» **ASSIGNMENT**
Going through the lines below, tally those that include "https", and give only the number.
▬▬▬▬▬▬▬▬▬▬
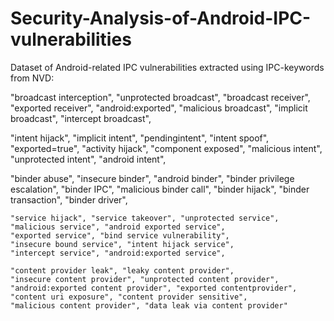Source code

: # Security-Analysis-of-Android-IPC-vulnerabilities


Dataset of Android-related IPC vulnerabilities extracted using IPC-keywords from NVD:

"broadcast interception", "unprotected broadcast", "broadcast receiver",
"exported receiver", "android:exported", "malicious broadcast",
    "implicit broadcast", "intercept broadcast",

 "intent hijack", "implicit intent", "pendingintent", "intent spoof",
    "exported=true", "activity hijack", "component exposed",
    "malicious intent", "unprotected intent", "android intent",   

 "binder abuse", "insecure binder", "android binder", 
    "binder privilege escalation", "binder IPC", "malicious binder call",
    "binder hijack", "binder transaction", "binder driver",    

    "service hijack", "service takeover", "unprotected service",
    "malicious service", "android exported service",
    "exported service", "bind service vulnerability",
    "insecure bound service", "intent hijack service",
    "intercept service", "android:exported service",

    "content provider leak", "leaky content provider",
    "insecure content provider", "unprotected content provider",
    "android:exported content provider", "exported contentprovider",
    "content uri exposure", "content provider sensitive",
    "malicious content provider", "data leak via content provider"

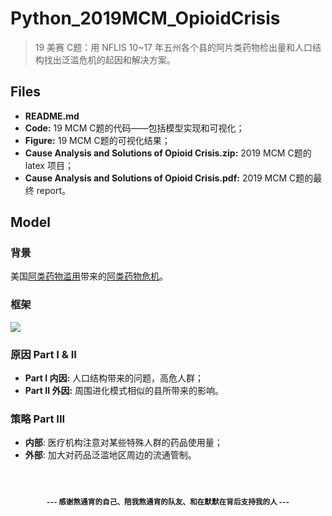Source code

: # Python_2019MCM_OpioidCrisis

> 19 美赛 C题：用 NFLIS 10~17 年五州各个县的阿片类药物检出量和人口结构找出泛滥危机的起因和解决方案。



## Files

- **README.md**
- **Code:** 19 MCM C题的代码——包括模型实现和可视化；
- **Figure:** 19 MCM C题的可视化结果；
- **Cause Analysis and Solutions of Opioid Crisis.zip:** 2019 MCM C题的 latex 项目；
- **Cause Analysis and Solutions of Opioid Crisis.pdf:** 2019 MCM C题的最终 report。



## Model

### 背景

美国[阿类药物滥用](https://www.douban.com/note/643780635/)带来的[阿类药物危机](https://www.cnbeta.com/articles/tech/640475.htm)。

### 框架

![](https://ws4.sinaimg.cn/large/006tNc79ly1fzoqcf19osj30qo0f00vr.jpg)

### 原因 Part I & II

- **Part I 内因:** 人口结构带来的问题，高危人群；
- **Part II 外因:** 周围进化模式相似的县所带来的影响。

### 策略 Part III

- **内部**: 医疗机构注意对某些特殊人群的药品使用量；
- **外部**: 加大对药品泛滥地区周边的流通管制。



<p align="center">
	<strong><small>
		</br></br></br>
		--- 感谢熬通宵的自己、陪我熬通宵的队友、和在默默在背后支持我的人 ---
	</small></strong>
</p>


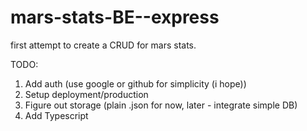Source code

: # mars-stats-BE--express
first attempt to create a CRUD for mars stats.

TODO:
1. Add auth (use google or github for simplicity (i hope))
2. Setup deployment/production
3. Figure out storage (plain .json for now, later - integrate simple DB)
4. Add Typescript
▬▬▬▬▬▬▬▬▬▬
» **EXERCISE OUTPUT**
2